Go through the data and count each line that has the string "SkillSwapz". Give that count alone.

====== Entries provided

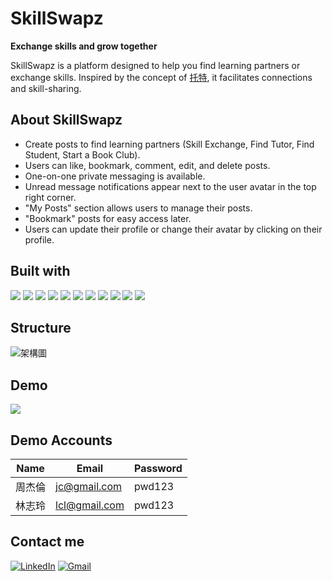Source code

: # SkillSwapz
**Exchange skills and grow together**

SkillSwapz is a platform designed to help you find learning partners or exchange skills. Inspired by the concept of [托特](https://thoth.tw/), it facilitates connections and skill-sharing.

## About SkillSwapz
* Create posts to find learning partners (Skill Exchange, Find Tutor, Find Student, Start a Book Club).
* Users can like, bookmark, comment, edit, and delete posts.
* One-on-one private messaging is available.
* Unread message notifications appear next to the user avatar in the top right corner.
* "My Posts" section allows users to manage their posts.
* "Bookmark" posts for easy access later.
* Users can update their profile or change their avatar by clicking on their profile.


## Built with
![](https://img.shields.io/badge/Spring%20Boot-6DB33F.svg?style=for-the-badge&logo=Spring-Boot&logoColor=white)
![](https://img.shields.io/badge/HTML5-E34F26.svg?style=for-the-badge&logo=HTML5&logoColor=white)
![](https://img.shields.io/badge/CSS3-1572B6.svg?style=for-the-badge&logo=CSS3&logoColor=white)
![](https://img.shields.io/badge/JavaScript-F7DF1E.svg?style=for-the-badge&logo=JavaScript&logoColor=black)
![](https://img.shields.io/badge/MySQL-4479A1.svg?style=for-the-badge&logo=MySQL&logoColor=white)
![](https://img.shields.io/badge/Redis-FF4438.svg?style=for-the-badge&logo=Redis&logoColor=white)
![](https://img.shields.io/badge/NGINX-009639.svg?style=for-the-badge&logo=NGINX&logoColor=white)
![](https://img.shields.io/badge/Amazon%20EC2-FF9900.svg?style=for-the-badge&logo=Amazon-EC2&logoColor=white)
![](https://img.shields.io/badge/Amazon%20RDS-527FFF.svg?style=for-the-badge&logo=Amazon-RDS&logoColor=white)
![](https://img.shields.io/badge/Amazon%20ElastiCache-C925D1.svg?style=for-the-badge&logo=Amazon-ElastiCache&logoColor=white)
![](https://img.shields.io/badge/Amazon%20S3-569A31.svg?style=for-the-badge&logo=Amazon-S3&logoColor=white)
![]()
## Structure
![架構圖](https://maxchauo-stylish-bucket.s3.ap-northeast-1.amazonaws.com/%E6%9E%B6%E6%A7%8B%E5%9C%96.jpg)

## Demo
[![](https://img.youtube.com/vi/UO7GLO4puak/maxresdefault.jpg)](https://youtu.be/UO7GLO4puak)

## Demo Accounts
| Name      | Email               | Password |
|-----------|---------------------|----------|
| 周杰倫   | jc@gmail.com         | pwd123   |
| 林志玲   | lcl@gmail.com        | pwd123   |

## Contact me
[![LinkedIn](https://img.shields.io/badge/LinkedIn-0A66C2.svg?style=for-the-badge&logo=LinkedIn&logoColor=white)](https://www.linkedin.com/in/%E5%A4%A7%E6%81%95-%E9%82%B1-058348283/)
[![Gmail](https://img.shields.io/badge/Gmail-EA4335.svg?style=for-the-badge&logo=Gmail&logoColor=white)](mailto:maxchauo0628@gmail.com)





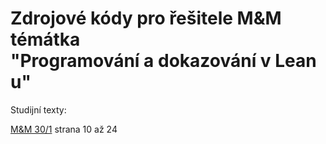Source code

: # Zdrojové kódy pro řešitele M&amp;M témátka "Programování&nbsp;a&nbsp;dokazování&nbsp;v&nbsp;Leanu"

Studijní texty:

[M&amp;M 30/1](https://mam.mff.cuni.cz/media/cislo/pdf/30/30-1.pdf) strana 10 až 24
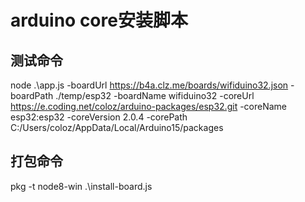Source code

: # arduino core安装脚本  

## 测试命令
node .\app.js -boardUrl https://b4a.clz.me/boards/wifiduino32.json -boardPath ./temp/esp32 -boardName wifiduino32 -coreUrl https://e.coding.net/coloz/arduino-packages/esp32.git -coreName esp32:esp32 -coreVersion 2.0.4 -corePath C:/Users/coloz/AppData/Local/Arduino15/packages

## 打包命令
pkg -t node8-win .\install-board.js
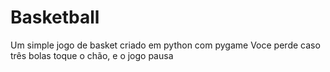# Basketball
Um simple jogo de basket criado em python com pygame
Voce perde caso três bolas toque o chão, e o jogo pausa
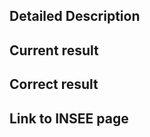 <!-- Provide a general summary of the issue in the Title above -->

## Detailed Description
<!-- Provide a detailed description of the change or addition you are proposing -->

## Current result
<!-- Please provide a grep result of the example town(s) with issue(s) -->

## Correct result
<!-- Please provide the awaited result for the given town(s) -->

## Link to INSEE page
<!-- Link to the relevant page: https://www.insee.fr/fr/metadonnees/cog/commune/COM{DEPCOM}-{NAME} -->

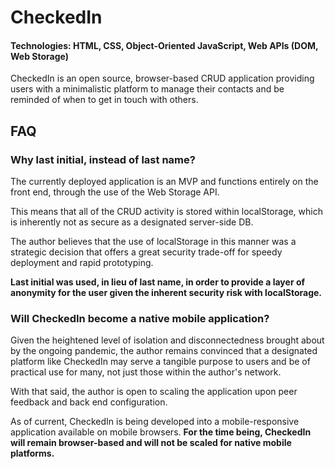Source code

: # CheckedIn

#### Technologies: HTML, CSS, Object-Oriented JavaScript, Web APIs (DOM, Web Storage)

CheckedIn is an open source, browser-based CRUD application providing users with a minimalistic platform to manage their contacts and be reminded of when to get in touch with others. 

## FAQ

### Why last initial, instead of last name? 

The currently deployed application is an MVP and functions entirely on the front end, through the use of the Web Storage API.

This means that all of the CRUD activity is stored within localStorage, which is inherently not as secure as a designated server-side DB. 

The author believes that the use of localStorage in this manner was a strategic decision that offers a great security trade-off for speedy deployment and rapid prototyping. 

**Last initial was used, in lieu of last name, in order to provide a layer of anonymity for the user given the inherent security risk with localStorage.**

### Will CheckedIn become a native mobile application?

Given the heightened level of isolation and disconnectedness brought about by the ongoing pandemic, the author remains convinced that a designated platform like CheckedIn may serve a tangible purpose to users and be of practical use for many, not just those within the author's network. 

With that said, the author is open to scaling the application upon peer feedback and back end configuration. 

As of current, CheckedIn is being developed into a mobile-responsive application available on mobile browsers. **For the time being, CheckedIn will remain browser-based and will not be scaled for native mobile platforms.**
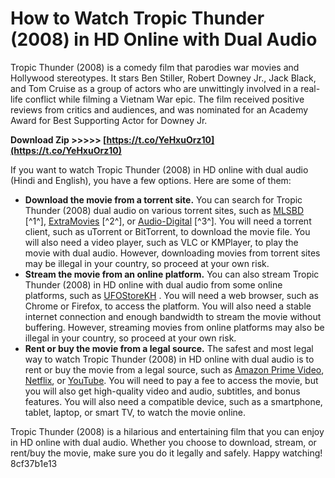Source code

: # How to Watch Tropic Thunder (2008) in HD Online with Dual Audio
 
Tropic Thunder (2008) is a comedy film that parodies war movies and Hollywood stereotypes. It stars Ben Stiller, Robert Downey Jr., Jack Black, and Tom Cruise as a group of actors who are unwittingly involved in a real-life conflict while filming a Vietnam War epic. The film received positive reviews from critics and audiences, and was nominated for an Academy Award for Best Supporting Actor for Downey Jr.
 
**Download Zip >>>>> [https://t.co/YeHxuOrz10](https://t.co/YeHxuOrz10)**


 
If you want to watch Tropic Thunder (2008) in HD online with dual audio (Hindi and English), you have a few options. Here are some of them:
 
- **Download the movie from a torrent site.** You can search for Tropic Thunder (2008) dual audio on various torrent sites, such as [MLSBD](https://mlsbd.shop/tropic-thunder-2008-dual-audio-hindienglish-blu-ray-480p-720p-x264-300mb-950mb-download-watch-online/) [^1^], [ExtraMovies](https://extramovies.wine/tropic-thunder-2008-unrated-dual-audio-hindi-dd5-1-720p-bluray-esubs-download/) [^2^], or [Audio-Digital](https://www.audio-digital.net/t-pages/tropic-thunder-2008-dual-audio.html) [^3^]. You will need a torrent client, such as uTorrent or BitTorrent, to download the movie file. You will also need a video player, such as VLC or KMPlayer, to play the movie with dual audio. However, downloading movies from torrent sites may be illegal in your country, so proceed at your own risk.
- **Stream the movie from an online platform.** You can also stream Tropic Thunder (2008) in HD online with dual audio from some online platforms, such as [UFOStoreKH](https://ufostorekh.com/wp-content/uploads/2022/07/HD_Online_Player_tropic_Thunder_2008_Brrip_720p_Dual_.pdf) . You will need a web browser, such as Chrome or Firefox, to access the platform. You will also need a stable internet connection and enough bandwidth to stream the movie without buffering. However, streaming movies from online platforms may also be illegal in your country, so proceed at your own risk.
- **Rent or buy the movie from a legal source.** The safest and most legal way to watch Tropic Thunder (2008) in HD online with dual audio is to rent or buy the movie from a legal source, such as [Amazon Prime Video](https://www.amazon.com/Tropic-Thunder-Unrated-Ben-Stiller/dp/B001L5U0C6), [Netflix](https://www.netflix.com/title/70083170), or [YouTube](https://www.youtube.com/watch?v=T-6YhRZowgc). You will need to pay a fee to access the movie, but you will also get high-quality video and audio, subtitles, and bonus features. You will also need a compatible device, such as a smartphone, tablet, laptop, or smart TV, to watch the movie online.

Tropic Thunder (2008) is a hilarious and entertaining film that you can enjoy in HD online with dual audio. Whether you choose to download, stream, or rent/buy the movie, make sure you do it legally and safely. Happy watching!
 8cf37b1e13
 
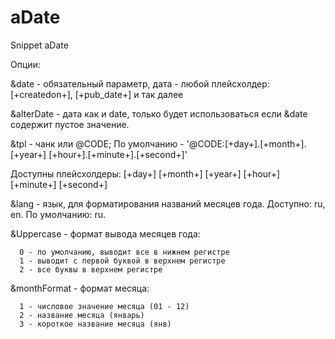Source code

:aDate
=====

Snippet aDate

Опции:

&date - обязательный параметр, дата - любой плейсхолдер: [+createdon+], [+pub_date+] и так далее

&alterDate - дата как и date, только будет использоваться если &date содержит пустое значение.

&tpl - чанк или @CODE; По умолчанию - '@CODE:[+day+].[+month+].[+year+] [+hour+].[+minute+].[+second+]'

Доступны плейсхолдеры: [+day+] [+month+] [+year+] [+hour+] [+minute+] [+second+]

&lang - язык, для форматирования названий месяцев года. Доступно: ru, en. По умолчанию: ru.

&Uppercase - формат вывода месяцев года:

      0 - по умолчанию, выводит все в нижнем регистре
      1 - выводит с первой буквой в верхнем регистре
      2 - все буквы в верхнем регистре
      
&monthFormat - формат месяца:

      1 - числовое значение месяца (01 - 12)
      2 - название месяца (январь)
      3 - короткое название месяца (янв)
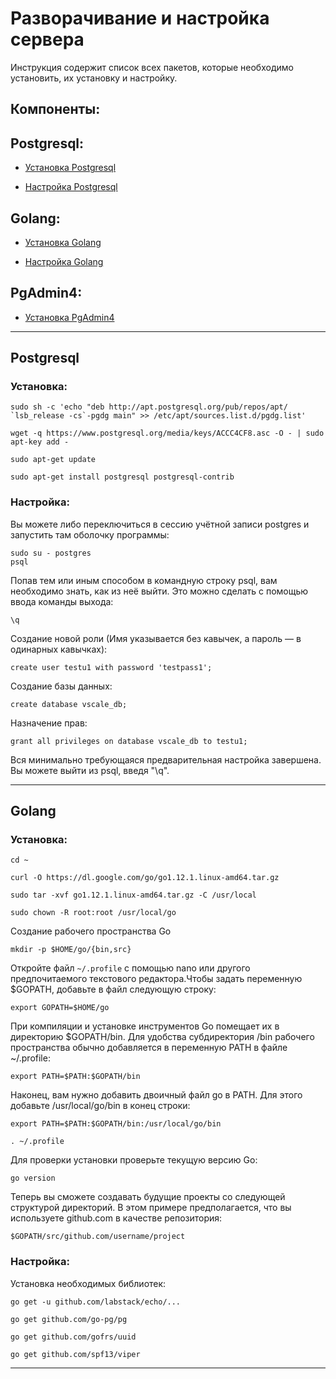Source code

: # Разворачивание и настройка сервера

Инструкция содержит список всех пакетов, которые необходимо установить, их установку и настройку.

## Компоненты:
## Postgresql:

- [Установка Postgresql](#Postgresql)

- [Настройка Postgresql](#Postgresql)

## Golang:

- [Установка Golang](#Golang)

- [Настройка Golang](#Golang)

## PgAdmin4:
- [Установка PgAdmin4](#PgAdmin4)

---
## Postgresql
### Установка:

    sudo sh -c 'echo "deb http://apt.postgresql.org/pub/repos/apt/ `lsb_release -cs`-pgdg main" >> /etc/apt/sources.list.d/pgdg.list'

    wget -q https://www.postgresql.org/media/keys/ACCC4CF8.asc -O - | sudo apt-key add -

    sudo apt-get update

    sudo apt-get install postgresql postgresql-contrib

### Настройка:
Вы можете либо переключиться в сессию учётной записи postgres и запустить там оболочку программы:

    sudo su - postgres
    psql
    
Попав тем или иным способом в командную строку psql, вам необходимо знать, как из неё выйти. Это можно сделать с помощью ввода команды выхода:

    \q
    
Создание новой роли (Имя указывается без кавычек, а пароль — в одинарных кавычках):

    create user testu1 with password 'testpass1';
    
Создание базы данных:

    create database vscale_db;
    
Назначение прав:

    grant all privileges on database vscale_db to testu1;
    
Вся минимально требующаяся предварительная настройка завершена. Вы можете выйти из psql, введя "\q".

---
    
## Golang
### Установка:

    cd ~

    curl -O https://dl.google.com/go/go1.12.1.linux-amd64.tar.gz
    
    sudo tar -xvf go1.12.1.linux-amd64.tar.gz -C /usr/local
  
    sudo chown -R root:root /usr/local/go
  
Создание рабочего пространства Go

    mkdir -p $HOME/go/{bin,src}
  
Откройте файл `~/.profile` с помощью nano или другого предпочитаемого текстового редактора.Чтобы задать переменную $GOPATH, добавьте в файл следующую строку:

    export GOPATH=$HOME/go
  
При компиляции и установке инструментов Go помещает их в директорию $GOPATH/bin. Для удобства субдиректория /bin рабочего пространства обычно добавляется в переменную PATH в файле ~/.profile:

    export PATH=$PATH:$GOPATH/bin

Наконец, вам нужно добавить двоичный файл go в PATH. Для этого добавьте /usr/local/go/bin в конец строки:

    export PATH=$PATH:$GOPATH/bin:/usr/local/go/bin

    . ~/.profile
  
Для проверки установки проверьте текущую версию Go:

    go version

Теперь вы сможете создавать будущие проекты со следующей структурой директорий. В этом примере предполагается, что вы используете github.com в качестве репозитория:

    $GOPATH/src/github.com/username/project
    
### Настройка:
Установка необходимых библиотек:

    go get -u github.com/labstack/echo/...
    
    go get github.com/go-pg/pg
    
    go get github.com/gofrs/uuid
    
    go get github.com/spf13/viper

---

============

_Task response:_
3